● **TASK DETAILS**
From the listing below, copy out every line where the word "topic" appears.

● **RECORDED DATA**

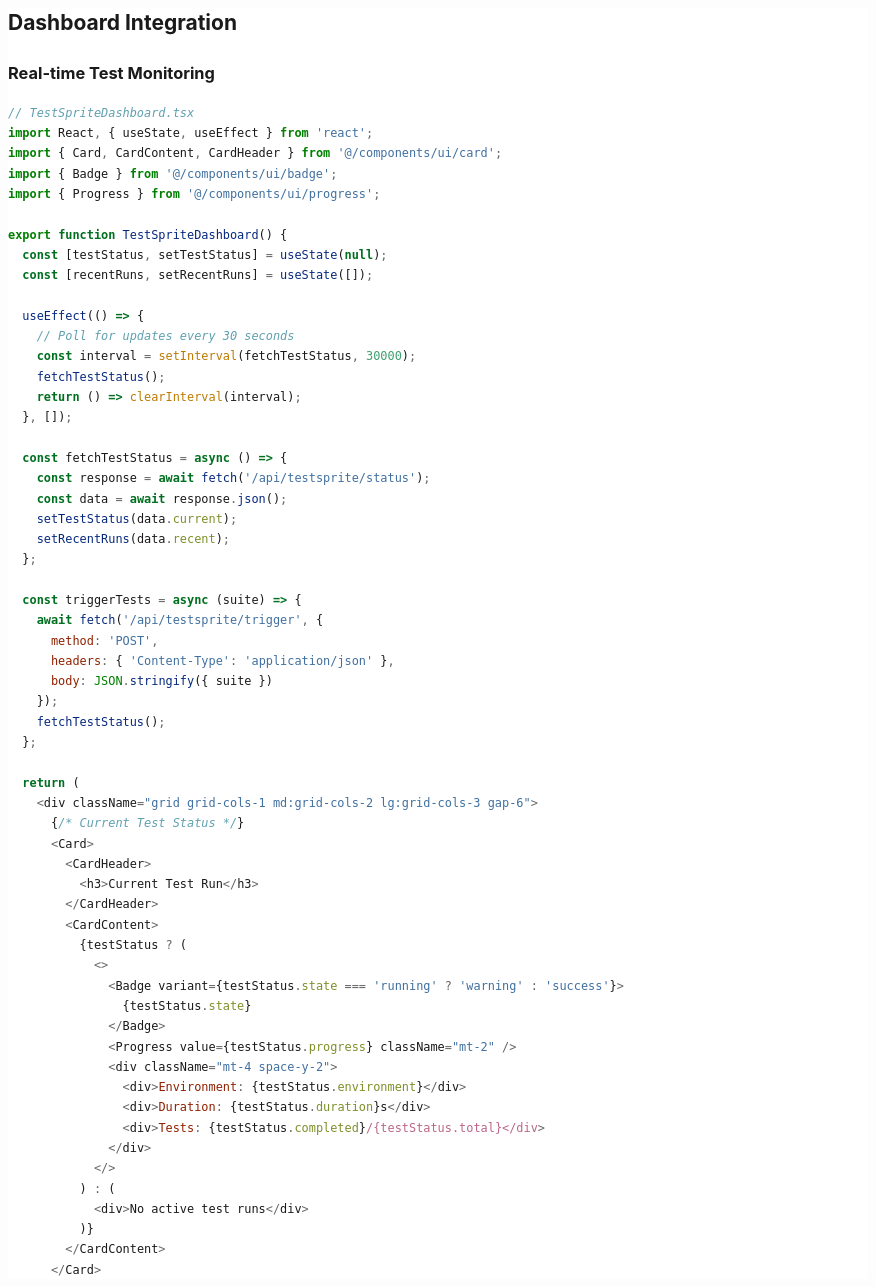 ## Dashboard Integration

### Real-time Test Monitoring
```javascript
// TestSpriteDashboard.tsx
import React, { useState, useEffect } from 'react';
import { Card, CardContent, CardHeader } from '@/components/ui/card';
import { Badge } from '@/components/ui/badge';
import { Progress } from '@/components/ui/progress';

export function TestSpriteDashboard() {
  const [testStatus, setTestStatus] = useState(null);
  const [recentRuns, setRecentRuns] = useState([]);

  useEffect(() => {
    // Poll for updates every 30 seconds
    const interval = setInterval(fetchTestStatus, 30000);
    fetchTestStatus();
    return () => clearInterval(interval);
  }, []);

  const fetchTestStatus = async () => {
    const response = await fetch('/api/testsprite/status');
    const data = await response.json();
    setTestStatus(data.current);
    setRecentRuns(data.recent);
  };

  const triggerTests = async (suite) => {
    await fetch('/api/testsprite/trigger', {
      method: 'POST',
      headers: { 'Content-Type': 'application/json' },
      body: JSON.stringify({ suite })
    });
    fetchTestStatus();
  };

  return (
    <div className="grid grid-cols-1 md:grid-cols-2 lg:grid-cols-3 gap-6">
      {/* Current Test Status */}
      <Card>
        <CardHeader>
          <h3>Current Test Run</h3>
        </CardHeader>
        <CardContent>
          {testStatus ? (
            <>
              <Badge variant={testStatus.state === 'running' ? 'warning' : 'success'}>
                {testStatus.state}
              </Badge>
              <Progress value={testStatus.progress} className="mt-2" />
              <div className="mt-4 space-y-2">
                <div>Environment: {testStatus.environment}</div>
                <div>Duration: {testStatus.duration}s</div>
                <div>Tests: {testStatus.completed}/{testStatus.total}</div>
              </div>
            </>
          ) : (
            <div>No active test runs</div>
          )}
        </CardContent>
      </Card>
```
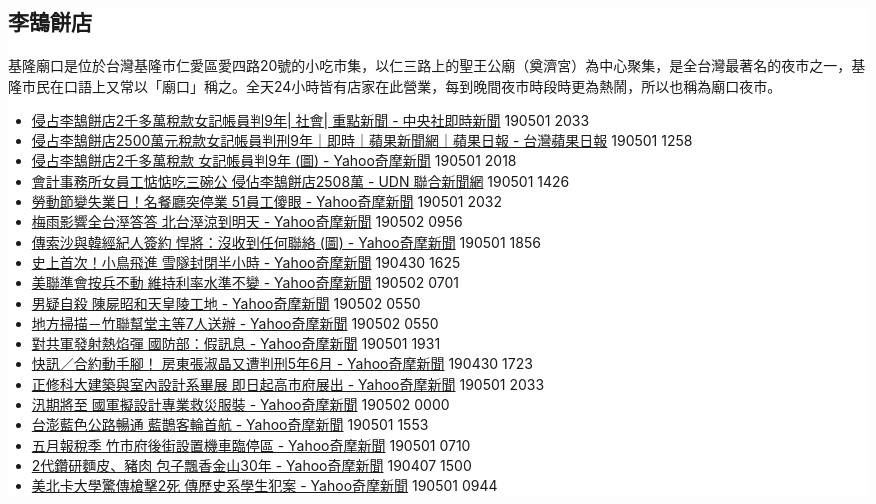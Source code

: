 ## 李鵠餅店

基隆廟口是位於台灣基隆市仁愛區愛四路20號的小吃市集，以仁三路上的聖王公廟（奠濟宮）為中心聚集，是全台灣最著名的夜市之一，基隆市民在口語上又常以「廟口」稱之。全天24小時皆有店家在此營業，每到晚間夜市時段時更為熱鬧，所以也稱為廟口夜市。
- [侵占李鵠餅店2千多萬稅款女記帳員判9年| 社會| 重點新聞 - 中央社即時新聞](https://www.cna.com.tw/news/firstnews/201905010236.aspx "侵占李鵠餅店2千多萬稅款女記帳員判9年| 社會| 重點新聞 - 中央社即時新聞") 190501 2033
- [​侵占李鵠餅店2500萬元稅款女記帳員判刑9年｜即時｜蘋果新聞網｜蘋果日報 - 台灣蘋果日報](https://tw.news.appledaily.com/local/realtime/20190501/1559587/ "​侵占李鵠餅店2500萬元稅款女記帳員判刑9年｜即時｜蘋果新聞網｜蘋果日報 - 台灣蘋果日報") 190501 1258
- [侵占李鵠餅店2千多萬稅款 女記帳員判9年 (圖) - Yahoo奇摩新聞](https://tw.news.yahoo.com/%E4%BE%B5%E5%8D%A0%E6%9D%8E%E9%B5%A0%E9%A4%85%E5%BA%972%E5%8D%83%E5%A4%9A%E8%90%AC%E7%A8%85%E6%AC%BE-%E5%A5%B3%E8%A8%98%E5%B8%B3%E5%93%A1%E5%88%A49%E5%B9%B4-%E5%9C%96-121824674.html "侵占李鵠餅店2千多萬稅款 女記帳員判9年 (圖) - Yahoo奇摩新聞") 190501 2018
- [會計事務所女員工惦惦吃三碗公 侵佔李鵠餅店2508萬 - UDN 聯合新聞網](https://udn.com/news/story/7321/3787419?from=udn_mobile_indexrecommend "會計事務所女員工惦惦吃三碗公 侵佔李鵠餅店2508萬 - UDN 聯合新聞網") 190501 1426
- [勞動節變失業日！名餐廳突停業 51員工傻眼 - Yahoo奇摩新聞](https://tw.news.yahoo.com/video/%E5%8B%9E%E5%8B%95%E7%AF%80%E8%AE%8A%E5%A4%B1%E6%A5%AD%E6%97%A5-%E5%90%8D%E9%A4%90%E5%BB%B3%E7%AA%81%E5%81%9C%E6%A5%AD-51%E5%93%A1%E5%B7%A5%E5%82%BB%E7%9C%BC-123232640.html "勞動節變失業日！名餐廳突停業 51員工傻眼 - Yahoo奇摩新聞") 190501 2032
- [梅雨影響全台溼答答 北台溼涼到明天 - Yahoo奇摩新聞](https://tw.news.yahoo.com/%E6%A2%85%E9%9B%A8%E5%BD%B1%E9%9F%BF%E5%85%A8%E5%8F%B0%E6%BA%BC%E7%AD%94%E7%AD%94-%E5%8C%97%E5%8F%B0%E6%BA%BC%E6%B6%BC%E5%88%B0%E6%98%8E%E5%A4%A9-015616115.html "梅雨影響全台溼答答 北台溼涼到明天 - Yahoo奇摩新聞") 190502 0956
- [傳索沙與韓經紀人簽約 悍將：沒收到任何聯絡 (圖) - Yahoo奇摩新聞](https://tw.news.yahoo.com/%E5%82%B3%E7%B4%A2%E6%B2%99%E8%88%87%E9%9F%93%E7%B6%93%E7%B4%80%E4%BA%BA%E7%B0%BD%E7%B4%84-%E6%82%8D%E5%B0%87-%E6%B2%92%E6%94%B6%E5%88%B0%E4%BB%BB%E4%BD%95%E8%81%AF%E7%B5%A1-%E5%9C%96-105623623.html "傳索沙與韓經紀人簽約 悍將：沒收到任何聯絡 (圖) - Yahoo奇摩新聞") 190501 1856
- [史上首次！小鳥飛進 雪隧封閉半小時 - Yahoo奇摩新聞](https://tw.news.yahoo.com/%E5%8F%B2%E4%B8%8A%E9%A6%96%E6%AC%A1-%E5%B0%8F%E9%B3%A5%E9%A3%9B%E9%80%B2-%E9%9B%AA%E9%9A%A7%E5%B0%81%E9%96%89%E5%8D%8A%E5%B0%8F%E6%99%82-070522991.html "史上首次！小鳥飛進 雪隧封閉半小時 - Yahoo奇摩新聞") 190430 1625
- [美聯準會按兵不動 維持利率水準不變 - Yahoo奇摩新聞](https://tw.news.yahoo.com/%E7%BE%8E%E8%81%AF%E6%BA%96%E6%9C%83%E6%8C%89%E5%85%B5%E4%B8%8D%E5%8B%95-%E7%B6%AD%E6%8C%81%E5%88%A9%E7%8E%87%E6%B0%B4%E6%BA%96%E4%B8%8D%E8%AE%8A-230144371.html "美聯準會按兵不動 維持利率水準不變 - Yahoo奇摩新聞") 190502 0701
- [男疑自殺 陳屍昭和天皇陵工地 - Yahoo奇摩新聞](https://tw.news.yahoo.com/%E7%94%B7%E7%96%91%E8%87%AA%E6%AE%BA-%E9%99%B3%E5%B1%8D%E6%98%AD%E5%92%8C%E5%A4%A9%E7%9A%87%E9%99%B5%E5%B7%A5%E5%9C%B0-215004810.html "男疑自殺 陳屍昭和天皇陵工地 - Yahoo奇摩新聞") 190502 0550
- [地方掃描－竹聯幫堂主等7人送辦 - Yahoo奇摩新聞](https://tw.news.yahoo.com/%E5%9C%B0%E6%96%B9%E6%8E%83%E6%8F%8F-%E7%AB%B9%E8%81%AF%E5%B9%AB%E5%A0%82%E4%B8%BB%E7%AD%897%E4%BA%BA%E9%80%81%E8%BE%A6-215004989.html "地方掃描－竹聯幫堂主等7人送辦 - Yahoo奇摩新聞") 190502 0550
- [對共軍發射熱焰彈 國防部：假訊息 - Yahoo奇摩新聞](https://tw.news.yahoo.com/%E5%B0%8D%E5%85%B1%E8%BB%8D%E7%99%BC%E5%B0%84%E7%86%B1%E7%84%B0%E5%BD%88-%E5%9C%8B%E9%98%B2%E9%83%A8-%E5%81%87%E8%A8%8A%E6%81%AF-113120866.html "對共軍發射熱焰彈 國防部：假訊息 - Yahoo奇摩新聞") 190501 1931
- [快訊／合約動手腳！ 房東張淑晶又遭判刑5年6月 - Yahoo奇摩新聞](https://tw.news.yahoo.com/%E5%BF%AB%E8%A8%8A-%E5%90%88%E7%B4%84%E5%8B%95%E6%89%8B%E8%85%B3-%E6%88%BF%E6%9D%B1%E5%BC%B5%E6%B7%91%E6%99%B6%E5%8F%88%E9%81%AD%E5%88%A4%E5%88%915%E5%B9%B46%E6%9C%88-092310088.html "快訊／合約動手腳！ 房東張淑晶又遭判刑5年6月 - Yahoo奇摩新聞") 190430 1723
- [正修科大建築與室內設計系畢展 即日起高市府展出 - Yahoo奇摩新聞](https://tw.news.yahoo.com/%E6%AD%A3%E4%BF%AE%E7%A7%91%E5%A4%A7%E5%BB%BA%E7%AF%89%E8%88%87%E5%AE%A4%E5%85%A7%E8%A8%AD%E8%A8%88%E7%B3%BB%E7%95%A2%E5%B1%95-%E5%8D%B3%E6%97%A5%E8%B5%B7%E9%AB%98%E5%B8%82%E5%BA%9C%E5%B1%95%E5%87%BA-123320586.html "正修科大建築與室內設計系畢展 即日起高市府展出 - Yahoo奇摩新聞") 190501 2033
- [汛期將至 國軍擬設計專業救災服裝 - Yahoo奇摩新聞](https://tw.news.yahoo.com/%E6%B1%9B%E6%9C%9F%E5%B0%87%E8%87%B3-%E5%9C%8B%E8%BB%8D%E6%93%AC%E8%A8%AD%E8%A8%88%E5%B0%88%E6%A5%AD%E6%95%91%E7%81%BD%E6%9C%8D%E8%A3%9D-160000631.html "汛期將至 國軍擬設計專業救災服裝 - Yahoo奇摩新聞") 190502 0000
- [台澎藍色公路暢通 藍鵲客輪首航 - Yahoo奇摩新聞](https://tw.news.yahoo.com/%E5%8F%B0%E6%BE%8E%E8%97%8D%E8%89%B2%E5%85%AC%E8%B7%AF%E6%9A%A2%E9%80%9A-%E8%97%8D%E9%B5%B2%E5%AE%A2%E8%BC%AA%E9%A6%96%E8%88%AA-075333769.html "台澎藍色公路暢通 藍鵲客輪首航 - Yahoo奇摩新聞") 190501 1553
- [五月報稅季 竹市府後街設置機車臨停區 - Yahoo奇摩新聞](https://tw.news.yahoo.com/%E4%BA%94%E6%9C%88%E5%A0%B1%E7%A8%85%E5%AD%A3-%E7%AB%B9%E5%B8%82%E5%BA%9C%E5%BE%8C%E8%A1%97%E8%A8%AD%E7%BD%AE%E6%A9%9F%E8%BB%8A%E8%87%A8%E5%81%9C%E5%8D%80-231000127.html "五月報稅季 竹市府後街設置機車臨停區 - Yahoo奇摩新聞") 190501 0710
- [2代鑽研麵皮、豬肉 包子飄香金山30年 - Yahoo奇摩新聞](https://tw.news.yahoo.com/2%E4%BB%A3%E9%91%BD%E7%A0%94%E9%BA%B5%E7%9A%AE-%E8%B1%AC%E8%82%89-%E5%8C%85%E5%AD%90%E9%A3%84%E9%A6%99%E9%87%91%E5%B1%B130%E5%B9%B4-041834383.html "2代鑽研麵皮、豬肉 包子飄香金山30年 - Yahoo奇摩新聞") 190407 1500
- [美北卡大學驚傳槍擊2死 傳歷史系學生犯案 - Yahoo奇摩新聞](https://tw.news.yahoo.com/%E7%BE%8E%E5%8C%97%E5%8D%A1%E5%A4%A7%E5%AD%B8%E9%A9%9A%E5%82%B3%E6%A7%8D%E6%93%8A2%E6%AD%BB-%E5%82%B3%E6%AD%B7%E5%8F%B2%E7%B3%BB%E5%AD%B8%E7%94%9F%E7%8A%AF%E6%A1%88-014400445.html "美北卡大學驚傳槍擊2死 傳歷史系學生犯案 - Yahoo奇摩新聞") 190501 0944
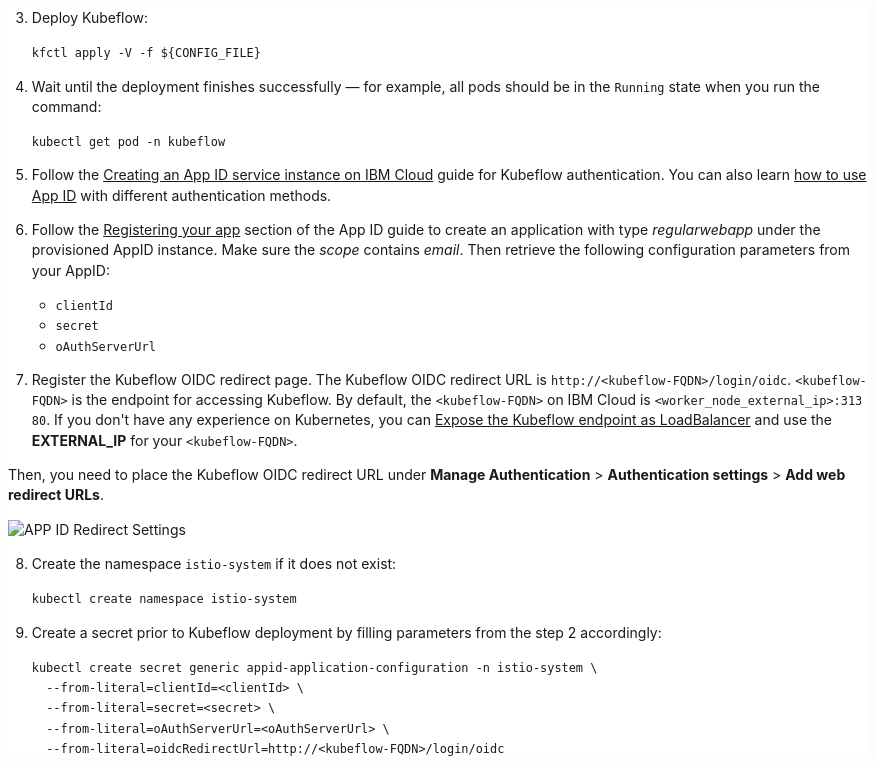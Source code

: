 3. Deploy Kubeflow:

    ```shell
    kfctl apply -V -f ${CONFIG_FILE}
    ```

4. Wait until the deployment finishes successfully — for example, all pods should be in the `Running` state when you run the command:

    ```shell
    kubectl get pod -n kubeflow
    ```

5. Follow the [Creating an App ID service instance on IBM Cloud](https://cloud.ibm.com/catalog/services/app-id) guide for Kubeflow authentication. 
You can also learn [how to use App ID](https://cloud.ibm.com/docs/appid?topic=appid-getting-started) with different authentication methods.

6. Follow the [Registering your app](https://cloud.ibm.com/docs/appid?topic=appid-app#app-register) section of the App ID guide
to create an application with type _regularwebapp_ under the provisioned AppID
instance. Make sure the _scope_ contains _email_. Then retrieve the following
configuration parameters from your AppID:
    * `clientId`
    * `secret`
    * `oAuthServerUrl`
    
7. Register the Kubeflow OIDC redirect page. The Kubeflow OIDC redirect URL is `http://<kubeflow-FQDN>/login/oidc`. 
`<kubeflow-FQDN>` is the endpoint for accessing Kubeflow. By default, the `<kubeflow-FQDN>` on IBM Cloud is `<worker_node_external_ip>:31380`. If you don't have any experience on Kubernetes, you can [Expose the Kubeflow endpoint as LoadBalancer](#expose-the-kubeflow-endpoint-as-loadbalancer) and use the **EXTERNAL_IP** for your `<kubeflow-FQDN>`.

  Then, you need to place the Kubeflow OIDC redirect URL under **Manage Authentication** > **Authentication settings** > **Add web redirect URLs**.
  
<img src="/docs/images/ibm/appid-redirect-settings.png" 
  alt="APP ID Redirect Settings"
  class="mt-3 mb-3 border border-info rounded">

8. Create the namespace `istio-system` if it does not exist:

    ```shell
    kubectl create namespace istio-system
    ```

9. Create a secret prior to Kubeflow deployment by filling parameters from the
step 2 accordingly:

    ```shell
    kubectl create secret generic appid-application-configuration -n istio-system \
      --from-literal=clientId=<clientId> \
      --from-literal=secret=<secret> \
      --from-literal=oAuthServerUrl=<oAuthServerUrl> \
      --from-literal=oidcRedirectUrl=http://<kubeflow-FQDN>/login/oidc
    ```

● **ANSWER BOX**
You can also learn [how to use App ID](https://cloud.ibm.com/docs/appid?topic=appid-getting-started) with different authentication methods.
6. Follow the [Registering your app](https://cloud.ibm.com/docs/appid?topic=appid-app#app-register) section of the App ID guide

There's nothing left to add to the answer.